Brands’ guide to using market data in safeguarding margins amid economic uncertainty

Strategically Navigating Tariffs

Adapting to tariff pressure

In light of U.S. President Donald Trump’s announcement of new tariffs targeting major trade partners triggering market turmoil and sending shockwaves across industries, fashion giants like Nike, LVMH, Burberry, and Tapestry saw sharp stock declines following the announcement, underscoring the reliance on U.S. consumer spending and globally sourced materials. With the U.S. importing a large share of its apparel and footwear components, and leading suppliers targeted by some of the biggest tariff rates, these changes are set to increase production costs, push up prices, and exacerbate inflationary pressure.
 
On April 9th, President Trump announced a 90-day suspension on tariffs, imposing a temporary 10% duty on all countries except China, which remains at 125%. While the move gave markets a short-term boost, the broader economic outlook remains uncertain, reinforcing that volatility is the new normal, regardless of the final outcome of the Trump administration’s tariff policy.
 
In this article we’ll explore the critical factors fashion brands must monitor today to protect profitability, strengthen strategic responses, and proactively minimize risk, ensuring you are prepared to navigate economic uncertainty brought on by tariffs and their volatile status, along with rapidly evolving consumer behavior.

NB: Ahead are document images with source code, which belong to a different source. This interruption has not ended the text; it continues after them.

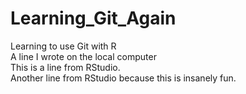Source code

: # Learning_Git_Again
Learning to use Git with R \
A line I wrote on the local computer\
This is a line from RStudio. \
Another line from RStudio because this is insanely fun.
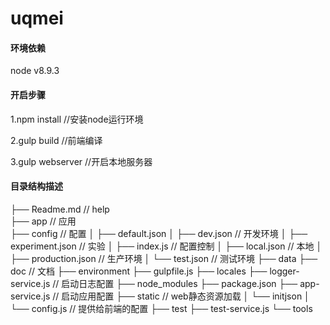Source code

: # uqmei

#### 环境依赖

node v8.9.3

#### 开启步骤<br/>

1.npm install   //安装node运行环境

2.gulp build    //前端编译

3.gulp webserver    //开启本地服务器

#### 目录结构描述

├── Readme.md                   // help<br/>
├── app                         // 应用<br/>
├── config                      // 配置
│   ├── default.json
│   ├── dev.json                // 开发环境
│   ├── experiment.json         // 实验
│   ├── index.js                // 配置控制
│   ├── local.json              // 本地
│   ├── production.json         // 生产环境
│   └── test.json               // 测试环境
├── data
├── doc                         // 文档
├── environment
├── gulpfile.js
├── locales
├── logger-service.js           // 启动日志配置
├── node_modules
├── package.json
├── app-service.js              // 启动应用配置
├── static                      // web静态资源加载
│   └── initjson
│       └── config.js         // 提供给前端的配置
├── test
├── test-service.js
└── tools 
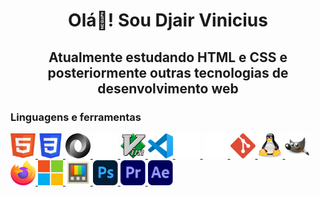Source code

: <!--
## Hi there 👋
**djairvinicius/djairvinicius** is a ✨ _special_ ✨ repository because its `README.md` (this file) appears on your GitHub profile.

Here are some ideas to get you started:

- 🔭 I’m currently working on ...
- 🌱 I’m currently learning ...
- 👯 I’m looking to collaborate on ...
- 🤔 I’m looking for help with ...
- 💬 Ask me about ...
- 📫 How to reach me: ...
- 😄 Pronouns: ...
- ⚡ Fun fact: ...
-->
<h1 align="center">
    Olá👋! Sou Djair Vinicius
</h1>

<h2 align="center">
Atualmente estudando HTML e CSS e posteriormente outras tecnologias de desenvolvimento web
</h2>

<h3 align="left">Linguagens e ferramentas</h3>
<p align="left"> 
<!--html5-->
<a href="https://www.w3.org/html/" target="_blank" rel="noreferrer"> 
<img src="assets/icons/linguage/html5.svg" alt="html5" width="40" height="40"/> 
</a>
<!--css-->
<a href="https://www.w3schools.com/css/" target="_blank" rel="noreferrer"> 
<img src="assets/icons/linguage/css_old.svg" alt="css3" width="40" height="40"/> 
</a>
<!--json-->
<a href="https://json.org/" target="_blank" rel="noreferrer">
<img src="assets/icons/linguage/json.svg" alt="json" width="40" height="40">
</a>
<!--markdown-->
<a href="https://www.markdownguide.org/" target="_blank" rel="noreferrer">
<img src="assets/icons/linguage/markdown-dark.svg" alt="markdown" width="40" height="40">
</a>
<!--vim-->
<a href="https://www.vim.org/" target="_blank" rel="noreferrer">
<img src="assets/icons/tools/vim.svg" alt="vim" width="40" height="40">
<!--vscode-->
<a href="https://code.visualstudio.com/" target="_blank" rel="noreferrer">
<img src="assets/icons/tools/vscode.svg" alt="vscode" width="40" height="40">
</a>
<!--copilot-->
<a href="https://github.com/features/copilot" target="_blank" rel="noreferrer">
<img src="assets/icons/tools/copilot_dark.svg" alt="copilot" width="40" height="40">
<!--github-->
<a href="https://github.com/" target="_blank" rel="noreferrer">
<img src="assets/icons/tools/github_dark.svg" alt="github" width="40" height="40">
</a> 
<!--git-->
<a href="https://git-scm.com/" target="_blank" rel="noreferrer"> 
<img src="assets/icons/tools/git.svg" alt="git" width="40" height="40"/> 
</a> 
<!--linux-->
<a href="https://www.linux.org/" target="_blank" rel="noreferrer"> 
<img src="assets/icons/tools/linux.svg" alt="linux" width="40" height="40"/> 
</a>
<!--gimp-->
<a href="https://www.gimp.org/" target="_blank" rel="noreferrer">
<img src="assets/icons/tools/gimp.svg" alt="gimp" width="40" height="40">
</a>
<!--firefox-->
<a href="https://www.mozilla.org/en-US/firefox/" target="_blank" rel="noreferrer">
<img src="assets/icons/browser/firefox.svg" alt="firefox" width="40" height="40">
</a>
<!--microsoft-->
<a href="https://www.microsoft.com/" target="_blank" rel="noreferrer">
<img src="assets/icons/tools/microsoft.svg" alt="microsoft" width="40" height="40">
</a>
<!--powertoys-->
<a href="https://learn.microsoft.com/en-us/windows/powertoys/" target="_blank" rel="noreferrer">
<img src="assets/icons/tools/powertoys.svg" alt="powertoys" width="40" height="40">
<!--photoshop-->
<a href="https://www.photoshop.com/en" target="_blank" rel="noreferrer"> 
<img src="assets/icons/tools/photoshop.svg" alt="photoshop" width="40" height="40"/>
</a>
<!--premiere-->
<a href="https://www.adobe.com/products/premiere" target="_blank" rel="noreferrer"> 
<img src="assets/icons/tools/premiere.svg" alt="premierer" width="40" height="40">
</a>
<!--after-effects-->
<a href="https://www.adobe.com/products/aftereffects" target="_blank" rel="noreferrer">
<img src="assets/icons/tools/after-effects.svg" alt="after effects" width="40" height="40">
</a> 
</p>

The state of consumer confidence

Brands are bracing for impact, raising the question of how they can navigate rapid economic shifts and gain a better view of the market’s evolution, and its impact on prices. Furthermore, brands are faced with the decision of allocating these increases in costs, by taking on the cost themselves, or passing them on to consumers. Industry experts are indicating that it seems inevitable that prices across the industry will rise and ultimately fall on shoppers.

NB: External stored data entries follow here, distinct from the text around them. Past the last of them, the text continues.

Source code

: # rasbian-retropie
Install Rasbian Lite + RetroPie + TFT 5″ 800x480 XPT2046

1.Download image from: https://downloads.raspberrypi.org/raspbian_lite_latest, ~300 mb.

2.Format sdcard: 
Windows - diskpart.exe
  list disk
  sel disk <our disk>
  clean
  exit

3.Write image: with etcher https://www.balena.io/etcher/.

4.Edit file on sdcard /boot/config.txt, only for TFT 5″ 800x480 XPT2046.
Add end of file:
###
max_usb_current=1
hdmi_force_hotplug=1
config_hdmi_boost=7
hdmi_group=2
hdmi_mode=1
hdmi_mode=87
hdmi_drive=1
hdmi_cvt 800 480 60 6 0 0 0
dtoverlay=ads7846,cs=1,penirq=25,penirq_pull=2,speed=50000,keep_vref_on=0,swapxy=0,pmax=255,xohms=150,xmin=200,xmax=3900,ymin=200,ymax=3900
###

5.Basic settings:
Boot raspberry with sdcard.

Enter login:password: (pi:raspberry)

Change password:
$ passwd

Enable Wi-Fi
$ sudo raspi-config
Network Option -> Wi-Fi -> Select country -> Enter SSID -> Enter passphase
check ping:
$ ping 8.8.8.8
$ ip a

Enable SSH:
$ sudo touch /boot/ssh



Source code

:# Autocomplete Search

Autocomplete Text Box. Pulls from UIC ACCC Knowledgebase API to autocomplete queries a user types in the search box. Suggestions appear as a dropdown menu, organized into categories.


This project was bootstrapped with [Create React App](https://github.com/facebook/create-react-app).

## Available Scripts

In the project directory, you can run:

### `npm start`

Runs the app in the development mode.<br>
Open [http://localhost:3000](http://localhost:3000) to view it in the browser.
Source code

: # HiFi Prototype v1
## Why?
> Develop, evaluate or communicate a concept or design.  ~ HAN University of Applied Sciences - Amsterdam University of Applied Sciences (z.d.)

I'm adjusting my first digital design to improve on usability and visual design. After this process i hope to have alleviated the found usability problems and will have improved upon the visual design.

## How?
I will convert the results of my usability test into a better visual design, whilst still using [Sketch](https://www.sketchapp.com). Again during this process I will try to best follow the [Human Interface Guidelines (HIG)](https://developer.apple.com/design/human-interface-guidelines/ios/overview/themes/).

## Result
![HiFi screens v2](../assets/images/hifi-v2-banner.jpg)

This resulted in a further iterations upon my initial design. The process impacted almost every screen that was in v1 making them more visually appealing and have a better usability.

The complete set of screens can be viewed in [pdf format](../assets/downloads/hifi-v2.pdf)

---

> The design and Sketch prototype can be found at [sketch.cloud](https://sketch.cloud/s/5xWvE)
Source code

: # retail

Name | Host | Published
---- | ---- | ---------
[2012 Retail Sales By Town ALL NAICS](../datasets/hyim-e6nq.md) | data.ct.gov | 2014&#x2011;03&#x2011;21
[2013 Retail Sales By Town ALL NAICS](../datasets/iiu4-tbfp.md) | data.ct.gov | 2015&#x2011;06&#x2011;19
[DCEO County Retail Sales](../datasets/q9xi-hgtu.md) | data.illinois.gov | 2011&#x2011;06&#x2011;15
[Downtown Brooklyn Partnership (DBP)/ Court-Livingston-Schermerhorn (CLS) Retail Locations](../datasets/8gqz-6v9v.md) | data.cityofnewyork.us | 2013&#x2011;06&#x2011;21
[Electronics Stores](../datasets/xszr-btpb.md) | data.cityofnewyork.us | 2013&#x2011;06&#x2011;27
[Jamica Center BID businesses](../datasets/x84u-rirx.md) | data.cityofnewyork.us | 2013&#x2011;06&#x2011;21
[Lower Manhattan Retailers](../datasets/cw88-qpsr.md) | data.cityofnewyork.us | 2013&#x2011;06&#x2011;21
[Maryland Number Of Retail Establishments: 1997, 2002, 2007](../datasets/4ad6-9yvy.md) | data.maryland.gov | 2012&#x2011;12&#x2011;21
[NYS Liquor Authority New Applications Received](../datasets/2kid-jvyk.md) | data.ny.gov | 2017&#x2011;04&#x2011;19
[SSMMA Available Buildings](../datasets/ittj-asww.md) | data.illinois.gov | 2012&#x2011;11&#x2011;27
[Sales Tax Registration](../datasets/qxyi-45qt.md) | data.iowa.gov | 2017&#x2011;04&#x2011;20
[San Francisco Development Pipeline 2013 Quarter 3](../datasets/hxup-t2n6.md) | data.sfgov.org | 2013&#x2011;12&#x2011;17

With consumer willingness to spend already being identified one of this year’s biggest challenges within the fashion industry as stated by Business of Fashion shoppers are likely to become even more cautious, trading down to cheaper alternatives. Fashion retailers must act fast, becoming increasingly aware of market dynamics and using competitor insights to adapt collections, pricing, and promotional strategies with precision.

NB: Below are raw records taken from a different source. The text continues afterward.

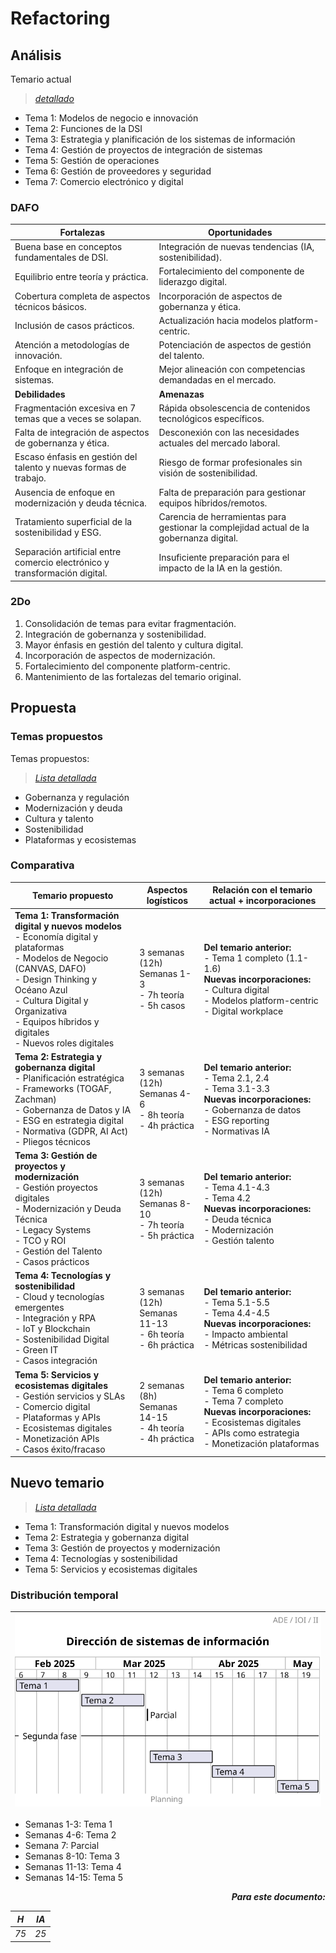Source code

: # Refactoring

## Análisis

Temario actual

> [*detallado*](temarioActual.md)

- Tema 1: Modelos de negocio e innovación
- Tema 2: Funciones de la DSI
- Tema 3: Estrategia y planificación de los sistemas de información
- Tema 4: Gestión de proyectos de integración de sistemas
- Tema 5: Gestión de operaciones
- Tema 6: Gestión de proveedores y seguridad
- Tema 7: Comercio electrónico y digital

### DAFO

<div align=center>

|Fortalezas|Oportunidades|
|-|-|
|Buena base en conceptos fundamentales de DSI.|Integración de nuevas tendencias (IA, sostenibilidad).|
|Equilibrio entre teoría y práctica.|Fortalecimiento del componente de liderazgo digital.|
|Cobertura completa de aspectos técnicos básicos.|Incorporación de aspectos de gobernanza y ética.|
|Inclusión de casos prácticos.|Actualización hacia modelos platform-centric.|
|Atención a metodologías de innovación.|Potenciación de aspectos de gestión del talento.|
|Enfoque en integración de sistemas.|Mejor alineación con competencias demandadas en el mercado.|
|**Debilidades**|**Amenazas**|
|Fragmentación excesiva en 7 temas que a veces se solapan.|Rápida obsolescencia de contenidos tecnológicos específicos.|
|Falta de integración de aspectos de gobernanza y ética.|Desconexión con las necesidades actuales del mercado laboral.|
|Escaso énfasis en gestión del talento y nuevas formas de trabajo.|Riesgo de formar profesionales sin visión de sostenibilidad.|
|Ausencia de enfoque en modernización y deuda técnica.|Falta de preparación para gestionar equipos híbridos/remotos.|
|Tratamiento superficial de la sostenibilidad y ESG.|Carencia de herramientas para gestionar la complejidad actual de la gobernanza digital.|
|Separación artificial entre comercio electrónico y transformación digital.|Insuficiente preparación para el impacto de la IA en la gestión.|

</div>

### 2Do

1. Consolidación de temas para evitar fragmentación.
1. Integración de gobernanza y sostenibilidad.
1. Mayor énfasis en gestión del talento y cultura digital.
1. Incorporación de aspectos de modernización.
1. Fortalecimiento del componente platform-centric.
1. Mantenimiento de las fortalezas del temario original.

## Propuesta

### Temas propuestos

Temas propuestos:

> [*Lista detallada*](temasPropuestosCompleto.md)

- Gobernanza y regulación
- Modernización y deuda
- Cultura y talento
- Sostenibilidad
- Plataformas y ecosistemas

### Comparativa

|Temario propuesto|Aspectos logísticos|Relación con el temario actual + incorporaciones |
|-|-|-|
|**Tema 1: Transformación digital y nuevos modelos** <br>- Economía digital y plataformas <br>- Modelos de Negocio (CANVAS, DAFO) <br>- Design Thinking y Océano Azul <br>- Cultura Digital y Organizativa <br>- Equipos híbridos y digitales <br>- Nuevos roles digitales | 3 semanas (12h) <br>Semanas 1-3 <br>- 7h teoría <br>- 5h casos | **Del temario anterior:** <br>- Tema 1 completo (1.1-1.6) <br>**Nuevas incorporaciones:** <br>- Cultura digital <br>- Modelos platform-centric <br>- Digital workplace |
|**Tema 2: Estrategia y gobernanza digital** <br>- Planificación estratégica <br>- Frameworks (TOGAF, Zachman) <br>- Gobernanza de Datos y IA <br>- ESG en estrategia digital <br>- Normativa (GDPR, AI Act) <br>- Pliegos técnicos | 3 semanas (12h) <br>Semanas 4-6 <br>- 8h teoría <br>- 4h práctica | **Del temario anterior:** <br>- Tema 2.1, 2.4 <br>- Tema 3.1-3.3 <br>**Nuevas incorporaciones:** <br>- Gobernanza de datos <br>- ESG reporting <br>- Normativas IA |
|**Tema 3: Gestión de proyectos y modernización** <br>- Gestión proyectos digitales <br>- Modernización y Deuda Técnica <br>- Legacy Systems <br>- TCO y ROI <br>- Gestión del Talento <br>- Casos prácticos | 3 semanas (12h) <br>Semanas 8-10 <br>- 7h teoría <br>- 5h práctica | **Del temario anterior:** <br>- Tema 4.1-4.3 <br>- Tema 4.2 <br>**Nuevas incorporaciones:** <br>- Deuda técnica <br>- Modernización <br>- Gestión talento |
|**Tema 4: Tecnologías y sostenibilidad** <br>- Cloud y tecnologías emergentes <br>- Integración y RPA <br>- IoT y Blockchain <br>- Sostenibilidad Digital <br>- Green IT <br>- Casos integración | 3 semanas (12h) <br>Semanas 11-13 <br>- 6h teoría <br>- 6h práctica | **Del temario anterior:** <br>- Tema 5.1-5.5 <br>- Tema 4.4-4.5 <br>**Nuevas incorporaciones:** <br>- Impacto ambiental <br>- Métricas sostenibilidad |
|**Tema 5: Servicios y ecosistemas digitales** <br>- Gestión servicios y SLAs <br>- Comercio digital <br>- Plataformas y APIs <br>- Ecosistemas digitales <br>- Monetización APIs <br>- Casos éxito/fracaso | 2 semanas (8h) <br>Semanas 14-15 <br>- 4h teoría <br>- 4h práctica | **Del temario anterior:** <br>- Tema 6 completo <br>- Tema 7 completo <br>**Nuevas incorporaciones:** <br>- Ecosistemas digitales <br>- APIs como estrategia <br>- Monetización plataformas |

## Nuevo temario

> [*Lista detallada*](temarioNuevo.md)

- Tema 1: Transformación digital y nuevos modelos
- Tema 2: Estrategia y gobernanza digital
- Tema 3: Gestión de proyectos y modernización
- Tema 4: Tecnologías y sostenibilidad
- Tema 5: Servicios y ecosistemas digitales

### Distribución temporal

<div align=center>

|![](/images/documentos/modelosUML/gantt.svg)
|-

</div>

- Semanas 1-3: Tema 1
- Semanas 4-6: Tema 2
- Semana 7: Parcial
- Semanas 8-10: Tema 3
- Semanas 11-13: Tema 4
- Semanas 14-15: Tema 5

<div align=right>

***Para este documento:***

|*H*|*IA*|
|-|-|
|*75*|*25*|

</div>
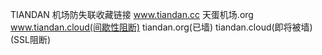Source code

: TIANDAN 机场防失联收藏链接
www.tiandan.cc
天蛋机场.org
www.tiandan.cloud(间歇性阻断)
tiandan.org(已墙)
tiandan.cloud(即将被墙)(SSL阻断)
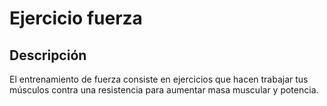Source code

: # Ejercicio fuerza

## Descripción
El entrenamiento de fuerza consiste en ejercicios que hacen trabajar tus músculos contra una resistencia para aumentar masa muscular y potencia.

Tactical moves to keep brands resilient amid market volatility

Embracing Volatility with Real-Time Monitoring and Targeted Price Increases


To stay ahead, fashion retailers need real-time visibility into competitor pricing, assortments, sourcing, and discounting strategies. Are others absorbing costs or passing them on, and if so, how much and on which products? With rising production costs, brands must adapt pricing precisely to minimize margin loss and avoid alienating consumers. You can track competitor and market price levels to evaluate where your pricing structure stands next to competitors and next to the market average, in turn guiding smarter adjustments.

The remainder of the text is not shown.